Commentaar: Geld speelt geen rol
Onderhandelen over het salaris is voor een sollicitant altijd spannend. Wil de nieuwe werkgever iemand echt binnenhalen, dan zal hij bereid zijn in de buidel te tasten. Maar andersom: sollicitanten weten dat ze al heel blij mogen zijn om tot de laatste ronde door te dringen en als er veel kandidaten zijn, is het gevaarlijk om hoge eisen te stellen.
Werkgevers zullen minder moeite hebben met christelijke sollicitanten, zo lijkt het uit een studentenonderzoek over loopbaanbegeleiding dat donderdag gepresenteerd wordt. Die vinden hun salaris veel minder belangrijk dan de inhoud van de baan, het benutten van de talenten die ze hebben gekregen. Wat vooral zwaar weegt, is dat ze geen werk hoeven te doen dat tegen hun levensovertuiging ingaat.
Dat is een mooie conclusie die goed past bij de Bijbelse opvattingen over de goddelijke roeping van een christen. Daar moet elke christen zijn baan aan toetsen, want die roeping geldt ieder, of je nu aan de draaibank staat of dominee bent. Het salaris is daaraan ondergeschikt, stelt het gros van de ondervraagden. Terzijde: het onderzoek had aan kracht gewonnen als even nagevraagd was bij de bijbehorende werkgevers of leer en leven hierin overeenkomen
Het onderzoek is slechts verkennend van karakter, zegt de studente die het heeft uitgevoerd. Terecht, want er zijn wel wat kritische vragen bij te stellen bij de opzet ervan. Maar met dat in het achterhoofd, is het juist erg interessant als aanzet voor een vervolgonderzoek. Er is nog relatief weinig studie verricht naar de rol die de levensovertuiging speelt bij de keuze voor een nieuwe baan.
Het zou om meerdere redenen nuttig zijn als daar helder zicht op komt. Een van de uitkomsten is dat maar een klein deel –een op de twintig– van de ondervraagden veel belang hecht aan werk bij een christelijke organisatie. Dat is opvallend, omdat de ondervraagden zelf relatief vaak hebben gekozen voor zo’n werkkring: 40 procent heeft een baan bij een christelijke werkgever.
Dat laatste vloeit echter niet per se voort uit die goddelijke roeping. Het is begrijpelijk dat christenen liever in een relatief veilige omgeving werken, waar ze niet uitgelachen worden als ze bidden voor hun eten of niet mee kunnen praten over de voetbaluitslagen. Maar als die goddelijke roeping betekent dat we ons werk uitvoeren tot eer van God en tot heil van onze naaste, dan hoeft dat zeker niet alleen bij een christelijke werkgever te zijn.

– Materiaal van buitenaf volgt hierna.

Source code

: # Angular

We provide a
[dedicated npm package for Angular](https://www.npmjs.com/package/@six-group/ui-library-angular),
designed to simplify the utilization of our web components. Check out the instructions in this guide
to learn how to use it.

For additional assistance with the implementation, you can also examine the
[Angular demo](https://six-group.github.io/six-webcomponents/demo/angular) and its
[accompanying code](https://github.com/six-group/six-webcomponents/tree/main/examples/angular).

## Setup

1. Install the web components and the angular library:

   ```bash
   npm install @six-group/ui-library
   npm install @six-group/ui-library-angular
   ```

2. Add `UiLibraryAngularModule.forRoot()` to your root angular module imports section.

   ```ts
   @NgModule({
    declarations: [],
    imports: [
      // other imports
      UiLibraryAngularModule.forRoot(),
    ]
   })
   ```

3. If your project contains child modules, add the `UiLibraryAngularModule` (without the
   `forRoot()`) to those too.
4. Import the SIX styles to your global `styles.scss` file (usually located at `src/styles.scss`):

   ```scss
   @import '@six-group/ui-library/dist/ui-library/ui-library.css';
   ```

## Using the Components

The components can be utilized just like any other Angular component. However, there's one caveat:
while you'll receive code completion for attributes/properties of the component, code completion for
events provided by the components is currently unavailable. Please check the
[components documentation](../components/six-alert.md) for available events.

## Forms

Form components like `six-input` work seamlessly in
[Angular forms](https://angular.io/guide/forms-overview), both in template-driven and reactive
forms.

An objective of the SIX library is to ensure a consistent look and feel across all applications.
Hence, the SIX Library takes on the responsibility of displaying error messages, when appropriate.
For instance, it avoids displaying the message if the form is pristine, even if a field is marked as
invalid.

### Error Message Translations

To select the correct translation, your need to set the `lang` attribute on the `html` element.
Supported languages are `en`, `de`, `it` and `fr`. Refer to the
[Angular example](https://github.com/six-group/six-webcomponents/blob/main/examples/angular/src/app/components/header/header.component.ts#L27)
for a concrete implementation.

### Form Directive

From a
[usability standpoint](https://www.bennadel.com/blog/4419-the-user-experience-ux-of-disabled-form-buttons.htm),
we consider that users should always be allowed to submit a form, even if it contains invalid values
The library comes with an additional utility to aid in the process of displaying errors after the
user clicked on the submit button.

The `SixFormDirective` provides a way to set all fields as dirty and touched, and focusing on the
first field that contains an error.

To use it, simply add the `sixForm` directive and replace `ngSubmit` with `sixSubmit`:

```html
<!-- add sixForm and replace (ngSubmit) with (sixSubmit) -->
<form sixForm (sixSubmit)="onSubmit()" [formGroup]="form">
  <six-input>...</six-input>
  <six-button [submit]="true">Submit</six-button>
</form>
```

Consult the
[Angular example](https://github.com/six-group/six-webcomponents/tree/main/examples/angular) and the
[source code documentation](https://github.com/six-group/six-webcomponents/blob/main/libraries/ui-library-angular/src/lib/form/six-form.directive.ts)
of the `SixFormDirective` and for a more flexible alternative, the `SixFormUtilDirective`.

Integendeel, er valt veel voor te zeggen om christelijke jongeren te stimuleren werk te zoeken in een seculiere omgeving. Daar kunnen ze met hun gedrag –en desnoods met hun woorden– anderen laten zien wat het betekent om christen te zijn in je werk. In een tijd waarin christenen meewarig worden aangekeken omdat ze hun huis niet oranje schilderen of met een hoedje op naar de kerk gaan, kan een christelijke werknemer juist dat beeld bijstellen. Hij werkt niet voor het geld of om de status, hij scheldt niet op zijn werkgever maar heeft er respect voor, zijn verantwoordelijkheid houdt niet op om vijf uur. Een christen kan geen incognitowerknemer zijn.